Extreme sports are called that for a reason: aside from peak physical fitness, their practitioners also need bravery – or a dash of insanity and a healthy addiction to adrenaline, according to some. After all, extreme sports can be very dangerous. Jumping off a cliff or riding the most dangerous waves can – and almost inevitably will – lead to an injury, often a serious one.
Seriously, though, there are professional sports practiced today where injuries – sometimes serious ones – are normal. Those sitting on the grandstands may not even realize that the athletes that perform for them in the playfield are often putting their health – and sometimes, their lives – on the line.
Extreme sports are dangerous – there is no doubt in that. Most extreme sports have a relatively low number of practitioners, and a relatively high percentage of casualties each year. Some of them stand out – BASE jumping, especially the version that involves a wingsuit – is perhaps the deadliest one, claiming around two dozen lives in an average year. But motor racing, for example, claims almost the same number of lives each year, all this in spite of the many safety precautions, rules, regulations, and entire teams of engineers working on keeping the drivers safe.

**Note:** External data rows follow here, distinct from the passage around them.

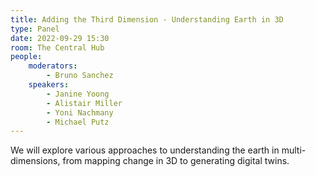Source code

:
 ```yaml
---
title: Adding the Third Dimension - Understanding Earth in 3D
type: Panel
date: 2022-09-29 15:30
room: The Central Hub
people:
    moderators:
        - Bruno Sanchez
    speakers:
        - Janine Yoong
        - Alistair Miller
        - Yoni Nachmany
        - Michael Putz
---
```

We will explore various approaches to understanding the earth in multi-dimensions, from mapping change in 3D to generating digital twins.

There are many extremely dangerous professional sports out there. And while playing them rarely puts the athletes into a coffin, some of them may deserve the “extreme” designation.
Ice hockey may seem like a relatively peaceful team sport at first sight. But as soon as the first sight passes, it becomes a full-contact clash on ice. There’s a reason why players wear such thick equipment, complete with a helmet and a testicular guard.
Ice hockey is among the top 3 most painful team sports – it has more injuries than soccer and basketball but less than football. And this without counting the incidents initiated by the “enforcers”, sometimes also called “fighters” or “tough guys”. Guess what their role on the ice is…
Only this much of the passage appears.